Real diagnosis in general practice
August 11, 2008 6:41 PM
Subscribe
US doctor question: do general practitioners practice real diagnosis anymore? Every doctor my wife and I have gone to in the past ten years has turned out to be incompetent or disinterested in doing more than the bare minimum.
My son has a fever and some other symptoms, and my wife and I were talking about finding a pediatrician. This led to a discussion about whether it's even worth bothering. We both remember that back in the 1970s, doctors (GPs) here in the US seemed to make serious efforts to diagnose colds, flus, and illnesses. My wife recalls it was normal for them to take throat cultures, do bloodwork to check white blood cell counts, temperature, and so forth. She remembers that sometimes the doctor would decide on a diagnosis after the visit (I would assume to go look in a book and research the symptoms). I recall similar experiences.

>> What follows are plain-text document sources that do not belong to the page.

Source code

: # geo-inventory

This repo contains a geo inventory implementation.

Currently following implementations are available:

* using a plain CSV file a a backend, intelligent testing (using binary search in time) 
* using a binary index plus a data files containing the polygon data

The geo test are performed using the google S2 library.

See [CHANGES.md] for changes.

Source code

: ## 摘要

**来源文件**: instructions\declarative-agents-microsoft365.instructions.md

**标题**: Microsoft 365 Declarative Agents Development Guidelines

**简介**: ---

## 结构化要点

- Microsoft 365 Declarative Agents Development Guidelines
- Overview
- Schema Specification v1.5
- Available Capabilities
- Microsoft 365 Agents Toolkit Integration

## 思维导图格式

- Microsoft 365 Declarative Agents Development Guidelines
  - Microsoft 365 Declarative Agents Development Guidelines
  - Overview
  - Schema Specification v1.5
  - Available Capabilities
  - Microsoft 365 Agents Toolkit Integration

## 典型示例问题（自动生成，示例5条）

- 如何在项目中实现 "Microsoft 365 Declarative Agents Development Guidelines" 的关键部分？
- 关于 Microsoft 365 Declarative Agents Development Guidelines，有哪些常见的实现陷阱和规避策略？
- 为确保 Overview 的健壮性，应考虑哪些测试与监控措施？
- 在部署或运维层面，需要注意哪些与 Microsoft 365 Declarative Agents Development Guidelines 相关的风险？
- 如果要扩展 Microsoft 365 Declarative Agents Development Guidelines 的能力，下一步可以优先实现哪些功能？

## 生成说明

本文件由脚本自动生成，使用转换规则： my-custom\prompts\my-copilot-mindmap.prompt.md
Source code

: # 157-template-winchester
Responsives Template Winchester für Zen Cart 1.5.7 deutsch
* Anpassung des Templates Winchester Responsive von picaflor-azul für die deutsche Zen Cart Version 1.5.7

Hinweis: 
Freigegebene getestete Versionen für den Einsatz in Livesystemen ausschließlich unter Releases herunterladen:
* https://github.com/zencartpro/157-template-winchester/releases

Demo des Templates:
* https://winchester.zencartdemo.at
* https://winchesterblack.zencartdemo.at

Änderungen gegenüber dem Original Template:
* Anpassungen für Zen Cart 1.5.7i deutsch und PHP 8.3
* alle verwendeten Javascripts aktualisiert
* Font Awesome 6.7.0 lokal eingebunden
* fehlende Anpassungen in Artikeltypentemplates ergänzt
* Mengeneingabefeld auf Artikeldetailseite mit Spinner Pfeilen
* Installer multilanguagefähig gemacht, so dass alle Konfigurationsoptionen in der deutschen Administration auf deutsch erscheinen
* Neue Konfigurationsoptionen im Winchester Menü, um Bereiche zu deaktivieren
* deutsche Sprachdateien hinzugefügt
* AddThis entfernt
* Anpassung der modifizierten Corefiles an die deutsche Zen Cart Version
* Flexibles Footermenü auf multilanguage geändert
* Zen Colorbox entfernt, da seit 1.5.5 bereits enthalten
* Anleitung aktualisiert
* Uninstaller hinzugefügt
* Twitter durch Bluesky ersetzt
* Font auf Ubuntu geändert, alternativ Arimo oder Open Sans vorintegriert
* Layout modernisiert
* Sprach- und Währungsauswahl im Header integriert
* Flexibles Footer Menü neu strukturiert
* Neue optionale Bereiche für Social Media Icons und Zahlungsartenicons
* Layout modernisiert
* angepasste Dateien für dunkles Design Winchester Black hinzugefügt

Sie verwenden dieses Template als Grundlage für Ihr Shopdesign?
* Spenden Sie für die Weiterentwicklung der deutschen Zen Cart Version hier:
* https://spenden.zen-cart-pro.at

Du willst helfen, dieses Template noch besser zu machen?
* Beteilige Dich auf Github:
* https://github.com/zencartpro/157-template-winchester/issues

Fast forward to the late 1990s and 2000s.... when my wife or I have gone in for minor ailments, we've both had the experience of doctors shotgunning our diagnosis: i.e., half-attentively listen to our problems, do a cursory check of the lungs and ears, not do any more physical checks, then just say that some sort of virus is going around. Typically the doctor would then scratch up some Rx's for something like doxycycline, nasonex, and promethazine and bid us adieu. I'm not talking about one doctor... this is the typical sequence with seven doctors we've had in three different places we've lived in TX and OK.
Does our experience agree with anyone else's? Is our memory flawed or has there been some change in recent decades about how GPs approach diagnosis? Is it possible that new doctors are less technically informed than "old school" doctors used to be? Are we supposed to actually ask for a detailed examination (is there some code word)? Is there a trick to increase our odds at finding a doctor willing to check things out completely, for example using a DO instead of an MD or avoiding a multi-doctor practice? Many will say "word of mouth" but I don't trust it since by the reviews I've seen on Google Maps and ratemd.com, people seem to put emphasis on doctor cheeriness, wait time, and submissiveness about wanted prescriptions.
So as things stand now, we want to bring our kid in but we're hesitant about the idea of getting nothing but 5 minutes of time, an antibiotic, and whatever the pharma rep is pushing.
Somehow I suspect that basically I'm asking about shopping for a doctor. I know. But it's hard to call it shopping when I haven't been able to find a good one, ever, and I suspect there is a systemic problem. Maybe my expectations are too high. Please enlighten me.